Hardy was an architect, novelist and poet who was famous for his novels set in the imaginary county of Wessex, with sharply defined characters who struggle against their internal passions.  

Hardy was born in 1840, in Higher Bockhampton, Dorset. His father was a stonemason, his mother an avid reader who supplemented her son’s formal education in mathematics and Classics with biblical and literary learning. In 1856, Hardy was apprenticed to an architect and in 1867 moved to London to train as a draftsman. Poor health obliged him to move back to Dorset and engage in the more gentle pursuit of reading and developing his own literary skills.  
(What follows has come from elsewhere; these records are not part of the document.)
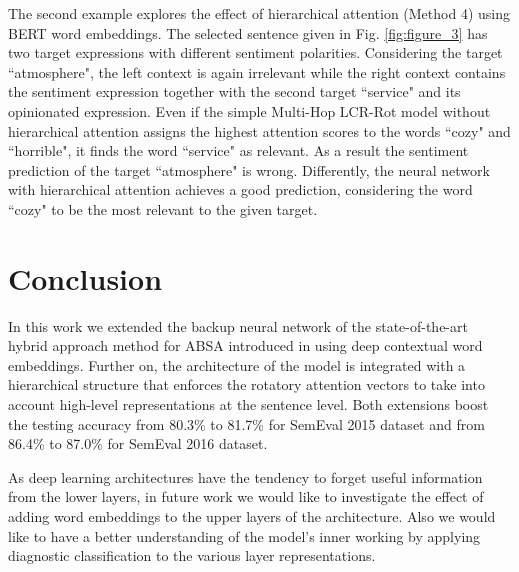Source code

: \documentclass[hidelinks]{llncs}
\begin{document}
The second example explores the effect of hierarchical attention (Method 4) using BERT word embeddings. The selected sentence given in Fig. \ref{fig:figure_3} has two target expressions with different sentiment polarities. Considering the target ``atmosphere", the left context is again irrelevant while the right context contains the sentiment expression together with the second target ``service" and its opinionated expression. Even if the simple Multi-Hop LCR-Rot model without hierarchical attention assigns the highest attention scores to the words ``cozy" and ``horrible", it finds the word ``service" as relevant. As a result the sentiment prediction of the target ``atmosphere" is wrong. Differently, the neural network with hierarchical attention achieves a good prediction, considering the word ``cozy" to be the most relevant to the given target.

\section{Conclusion} \label{Conclusion}
In this work we extended the backup neural network of the state-of-the-art hybrid approach method for ABSA introduced in \cite{wallaart2019hybrid} using deep contextual word embeddings. Further on, the architecture of the model is integrated with a hierarchical structure that enforces the rotatory attention vectors to take into account high-level representations at the sentence level. Both extensions boost the testing accuracy from 80.3\% to 81.7\% for SemEval 2015 dataset and from 86.4\% to 87.0\% for SemEval 2016 dataset.




As deep learning architectures have the tendency to forget useful information from the lower layers, in future work we would like to investigate the effect of adding word embeddings to the upper layers of the architecture. Also we would like to have a better understanding of the model's inner working by applying diagnostic classification to the various layer representations.





\end{document}
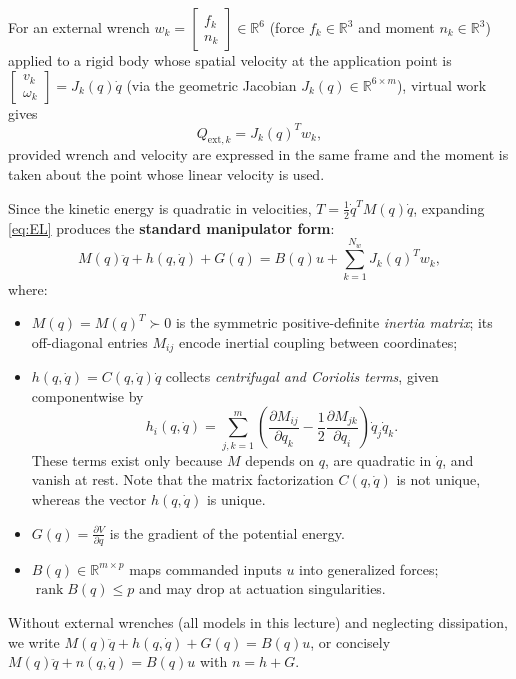 \documentclass[11pt, a4paper]{article}
\theoremstyle{definition}
\theoremstyle{plain}
\begin{document}
For an external wrench $w_k = \begin{bmatrix} f_k \\ n_k \end{bmatrix} \in \mathbb{R}^6$ (force $f_k \in \mathbb{R}^3$ and moment $n_k \in \mathbb{R}^3$) applied to a rigid body whose spatial velocity at the application point is $\begin{bmatrix} v_k \\ \omega_k \end{bmatrix} = J_k(q)\dot{q}$ (via the geometric Jacobian $J_k(q) \in \mathbb{R}^{6 \times m}$), virtual work gives
\[
  Q_{\text{ext}, k} = J_k(q)^T w_k,
\]
provided wrench and velocity are expressed in the same frame and the moment is taken about the point whose linear velocity is used.

Since the kinetic energy is quadratic in velocities, $T = \frac{1}{2}\dot{q}^T M(q)\dot{q}$, expanding \eqref{eq:EL} produces the \textbf{standard manipulator form}:
\begin{equation}
  M(q)\ddot{q} + h(q, \dot{q}) + G(q) = B(q)u + \sum_{k=1}^{N_w} J_k(q)^T w_k,
  \label{eq:standard_form}
\end{equation}
where:
\begin{itemize}
  \item $M(q) = M(q)^T \succ 0$ is the symmetric positive-definite \emph{inertia matrix}; its off-diagonal entries $M_{ij}$ encode inertial coupling between coordinates;
  \item $h(q, \dot{q}) = C(q,\dot{q})\dot{q}$ collects \emph{centrifugal and Coriolis terms}, given componentwise by
  \[
    h_i(q, \dot{q}) = \sum_{j,k=1}^{m} \left(\frac{\partial M_{ij}}{\partial q_k} - \frac{1}{2}\frac{\partial M_{jk}}{\partial q_i}\right)\dot{q}_j \dot{q}_k.
  \]
  These terms exist only because $M$ depends on $q$, are quadratic in $\dot{q}$, and vanish at rest. Note that the matrix factorization $C(q,\dot{q})$ is not unique, whereas the vector $h(q,\dot{q})$ is unique.
  \item $G(q) = \frac{\partial V}{\partial q}$ is the gradient of the potential energy.
  \item $B(q) \in \mathbb{R}^{m \times p}$ maps commanded inputs $u$ into generalized forces; $\operatorname{rank} B(q) \le p$ and may drop at actuation singularities.
\end{itemize}
Without external wrenches (all models in this lecture) and neglecting dissipation, we write $M(q)\ddot{q} + h(q,\dot{q}) + G(q) = B(q)u$, or concisely $M(q)\ddot{q} + n(q,\dot{q}) = B(q)u$ with $n = h + G$.
\end{document}
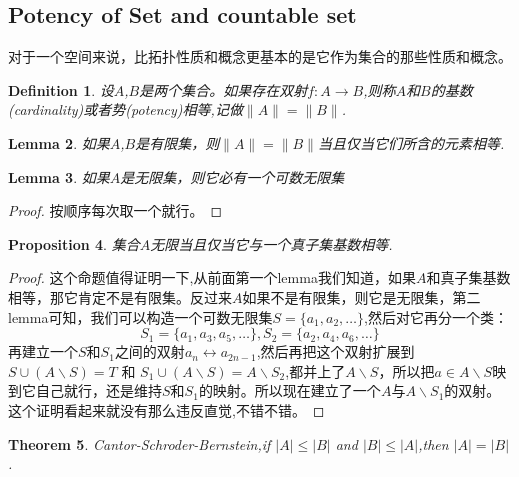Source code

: \documentclass{article}
\newtheorem{theorem}{Theorem}[section]
\newtheorem{lemma}[theorem]{Lemma}
\newtheorem{proposition}[theorem]{Proposition}
\newtheorem{definition}[theorem]{Definition}
\newcommand*{\xfunc}[4]{{#2}\colon{#3}{#1}{#4}}
\newcommand*{\func}[3]{\xfunc{\to}{#1}{#2}{#3}}
\begin{document}
\newpage
\subsection{Potency of Set and countable set}

对于一个空间来说，比拓扑性质和概念更基本的是它作为集合的那些性质和概念。

\begin{definition}
设$A$,$B$是两个集合。如果存在双射$\func{f}{A}{B}$,则称$A$和$B$的基数(cardinality)或者势(potency)相等,记做$\|A\|=\|B\|$.
\end{definition}

\begin{lemma}
如果$A$,$B$是有限集，则$\|A\|=\|B\|$当且仅当它们所含的元素相等.
\end{lemma}

\begin{lemma}
如果$A$是无限集，则它必有一个可数无限集
\end{lemma}

\begin{proof}
按顺序每次取一个就行。
\end{proof}

\begin{proposition}
集合$A$无限当且仅当它与一个真子集基数相等.
\end{proposition}

\begin{proof}
这个命题值得证明一下,从前面第一个lemma我们知道，如果$A$和真子集基数相等，那它肯定不是有限集。反过来$A$如果不是有限集，则它是无限集，第二lemma可知，我们可以构造一个可数无限集$S=\{a_1,a_2,\ldots\}$,然后对它再分一个类：\[S_1 = \{a_1, a_3, a_5, \ldots\}, S_2 = \{a_2, a_4, a_6, \ldots\}\]再建立一个$S$和$S_1$之间的双射$a_n \leftrightarrow a_{2n-1}$,然后再把这个双射扩展到$S \cup (A \smallsetminus S) = T$ 和 $S_1 \cup (A \smallsetminus S) = A \smallsetminus S_2$,都并上了$A \smallsetminus S$，所以把$a \in A \smallsetminus S$映到它自己就行，还是维持$S$和$S_1$的映射。所以现在建立了一个$A$与$A \smallsetminus S_1$的双射。这个证明看起来就没有那么违反直觉,不错不错。
\end{proof}

\begin{theorem}
Cantor-Schroder-Bernstein,if $|A|\leq|B|$ and $|B|\leq |A|$,then $|A|=|B|$.
\end{theorem}
\end{document}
Hardy’s early works were not particularly successful. He was advised by a publisher to devise a more structured and non-opinionated work. Accordingly, Hardy wrote Under The Greenwood Tree, in which he evoked a period of anguished social change within the context of a marriage, a plot closely following events, which had been experienced by his parents. In 1870, Hardy met Emma Gifford in Cornwall and they became romantically involved, marrying four years later. Hardy’s next novel, A Pair of Blue Eyes, deals with a romantic courtship set in an untamed Cornish background.  After four years of marriage, Hardy produced Far From The Madding Crowd, an alluring tale of a capricious woman torn between three suitors of sharply different character.

Hardy went on to produce ten more novels, most famously Return Of The Native, the story of a disastrous marriage and The Mayor of Casterbridge, which deals with a prosperous architect who is despised by his middle-class contemporaries who think him to be their social inferior. These stories were also, at the time, quite possibly as entertaining to people as space games are to some people today. Tess of the d’Urbavilles scandalised Victorian society for its ill-disguised attack on the institution of marriage and Jude the Obscure faced criticism for its candid treatment of sexual matters. This latter was referred to by some as ‘Jude the Obscene’ and the Bishop of Wakefield ostentatiously burnt a copy.  

In 1912, Hardy’s wife Emma died and in 1914, he married Florence Dugdale, forty years his junior, whom he had met in 1905. In 1928, Hardy died of pleurisy. He had wanted to be buried in Stinsford, but when his executors were offered a burial plot in Westminster Abbey, a family dispute occurred. A compromise was reached whereby Hardy’s heart would be removed and buried at Stinsford, while the rest of his remains would be cremated and the ashes placed in the Abbey. It is said that after Hardy’s heart had been removed, it was seized by the family cat who ran off with it to the woods. If this is so, then the heart must have been retrieved because it is buried, near to his two wives, in a ‘heart tomb’ at Stinsford. [St Michael’s Church, Church Lane, Stinsford, Dorset DT2 8XW]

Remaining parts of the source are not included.